Saved entries:
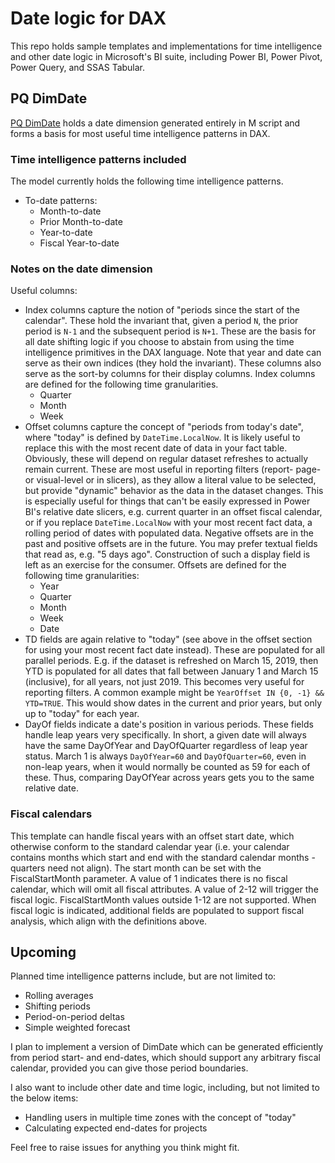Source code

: # Date logic for DAX

This repo holds sample templates and implementations for time intelligence and
other date logic in Microsoft's BI suite, including Power BI, Power Pivot, Power
Query, and SSAS Tabular.

## PQ DimDate

[PQ DimDate](PQ%20DimDate.pbix) holds a date dimension generated entirely in M
script and forms a basis for most useful time intelligence patterns in DAX.

### Time intelligence patterns included

The model currently holds the following time intelligence patterns.

- To-date patterns:
  - Month-to-date
  - Prior Month-to-date
  - Year-to-date
  - Fiscal Year-to-date

### Notes on the date dimension

Useful columns:

- Index columns capture the notion of "periods since the start of the calendar".
  These hold the invariant that, given a period `N`, the prior period is `N-1`
  and the subsequent period is `N+1`. These are the basis for all date shifting
  logic if you choose to abstain from using the time intelligence primitives in
  the DAX language. Note that year and date can serve as their own indices (they
  hold the invariant). These columns also serve as the sort-by columns for their
  display columns. Index columns are defined for the following time
  granularities.
  - Quarter
  - Month
  - Week
- Offset columns capture the concept of "periods from today's date", where
  "today" is defined by `DateTime.LocalNow`. It is likely useful to replace this
  with the most recent date of data in your fact table. Obviously, these will
  depend on regular dataset refreshes to actually remain current. These are most
  useful in reporting filters (report- page- or visual-level or in slicers), as
  they allow a literal value to be selected, but provide "dynamic" behavior as
  the data in the dataset changes. This is especially useful for things that
  can't be easily expressed in Power BI's relative date slicers, e.g. current
  quarter in an offset fiscal calendar, or if you replace `DateTime.LocalNow`
  with your most recent fact data, a rolling period of dates with populated
  data. Negative offsets are in the past and positive offsets are in the future.
  You may prefer textual fields that read as, e.g. "5 days ago". Construction of
  such a display field is left as an exercise for the consumer. Offsets are
  defined for the following time granularities:
  - Year
  - Quarter
  - Month
  - Week
  - Date
- TD fields are again relative to "today" (see above in the offset section for
  using your most recent fact date instead). These are populated for all
  parallel periods. E.g. if the dataset is refreshed on March 15, 2019, then YTD
  is populated for all dates that fall between January 1 and March 15
  (inclusive), for all years, not just 2019. This becomes very useful for
  reporting filters. A common example might be `YearOffset IN {0, -1} &&
  YTD=TRUE`. This would show dates in the current and prior years, but only up
  to "today" for each year.
- DayOf fields indicate a date's position in various periods. These fields
  handle leap years very specifically. In short, a given date will always have
  the same DayOfYear and DayOfQuarter regardless of leap year status. March 1 is
  always `DayOfYear=60` and `DayOfQuarter=60`, even in non-leap years, when it
  would normally be counted as 59 for each of these. Thus, comparing DayOfYear
  across years gets you to the same relative date.

### Fiscal calendars

This template can handle fiscal years with an offset start date, which otherwise
conform to the standard calendar year (i.e. your calendar contains months which
start and end with the standard calendar months - quarters need not align). The
start month can be set with the FiscalStartMonth parameter. A value of 1
indicates there is no fiscal calendar, which will omit all fiscal attributes. A
value of 2-12 will trigger the fiscal logic. FiscalStartMonth values outside
1-12 are not supported. When fiscal logic is indicated, additional fields are
populated to support fiscal analysis, which align with the definitions above.

## Upcoming

Planned time intelligence patterns include, but are not limited to:

- Rolling averages
- Shifting periods
- Period-on-period deltas
- Simple weighted forecast

I plan to implement a version of DimDate which can be generated efficiently from
period start- and end-dates, which should support any arbitrary fiscal calendar,
provided you can give those period boundaries.

I also want to include other date and time logic, including, but not limited to
the below items:

- Handling users in multiple time zones with the concept of "today"
- Calculating expected end-dates for projects

Feel free to raise issues for anything you think might fit.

:: What is required ::
The reply should contain all of the data above, word for word, with no pictures.

:: Solution for this exercise ::
Source code

: # Date logic for DAX

This repo holds sample templates and implementations for time intelligence and
other date logic in Microsoft's BI suite, including Power BI, Power Pivot, Power
Query, and SSAS Tabular.

## PQ DimDate

[PQ DimDate](PQ%20DimDate.pbix) holds a date dimension generated entirely in M
script and forms a basis for most useful time intelligence patterns in DAX.

### Time intelligence patterns included

The model currently holds the following time intelligence patterns.

- To-date patterns:
  - Month-to-date
  - Prior Month-to-date
  - Year-to-date
  - Fiscal Year-to-date

### Notes on the date dimension

Useful columns:

- Index columns capture the notion of "periods since the start of the calendar".
  These hold the invariant that, given a period `N`, the prior period is `N-1`
  and the subsequent period is `N+1`. These are the basis for all date shifting
  logic if you choose to abstain from using the time intelligence primitives in
  the DAX language. Note that year and date can serve as their own indices (they
  hold the invariant). These columns also serve as the sort-by columns for their
  display columns. Index columns are defined for the following time
  granularities.
  - Quarter
  - Month
  - Week
- Offset columns capture the concept of "periods from today's date", where
  "today" is defined by `DateTime.LocalNow`. It is likely useful to replace this
  with the most recent date of data in your fact table. Obviously, these will
  depend on regular dataset refreshes to actually remain current. These are most
  useful in reporting filters (report- page- or visual-level or in slicers), as
  they allow a literal value to be selected, but provide "dynamic" behavior as
  the data in the dataset changes. This is especially useful for things that
  can't be easily expressed in Power BI's relative date slicers, e.g. current
  quarter in an offset fiscal calendar, or if you replace `DateTime.LocalNow`
  with your most recent fact data, a rolling period of dates with populated
  data. Negative offsets are in the past and positive offsets are in the future.
  You may prefer textual fields that read as, e.g. "5 days ago". Construction of
  such a display field is left as an exercise for the consumer. Offsets are
  defined for the following time granularities:
  - Year
  - Quarter
  - Month
  - Week
  - Date
- TD fields are again relative to "today" (see above in the offset section for
  using your most recent fact date instead). These are populated for all
  parallel periods. E.g. if the dataset is refreshed on March 15, 2019, then YTD
  is populated for all dates that fall between January 1 and March 15
  (inclusive), for all years, not just 2019. This becomes very useful for
  reporting filters. A common example might be `YearOffset IN {0, -1} &&
  YTD=TRUE`. This would show dates in the current and prior years, but only up
  to "today" for each year.
- DayOf fields indicate a date's position in various periods. These fields
  handle leap years very specifically. In short, a given date will always have
  the same DayOfYear and DayOfQuarter regardless of leap year status. March 1 is
  always `DayOfYear=60` and `DayOfQuarter=60`, even in non-leap years, when it
  would normally be counted as 59 for each of these. Thus, comparing DayOfYear
  across years gets you to the same relative date.

### Fiscal calendars

This template can handle fiscal years with an offset start date, which otherwise
conform to the standard calendar year (i.e. your calendar contains months which
start and end with the standard calendar months - quarters need not align). The
start month can be set with the FiscalStartMonth parameter. A value of 1
indicates there is no fiscal calendar, which will omit all fiscal attributes. A
value of 2-12 will trigger the fiscal logic. FiscalStartMonth values outside
1-12 are not supported. When fiscal logic is indicated, additional fields are
populated to support fiscal analysis, which align with the definitions above.

## Upcoming

Planned time intelligence patterns include, but are not limited to:

- Rolling averages
- Shifting periods
- Period-on-period deltas
- Simple weighted forecast

I plan to implement a version of DimDate which can be generated efficiently from
period start- and end-dates, which should support any arbitrary fiscal calendar,
provided you can give those period boundaries.

I also want to include other date and time logic, including, but not limited to
the below items:

- Handling users in multiple time zones with the concept of "today"
- Calculating expected end-dates for projects

Feel free to raise issues for anything you think might fit.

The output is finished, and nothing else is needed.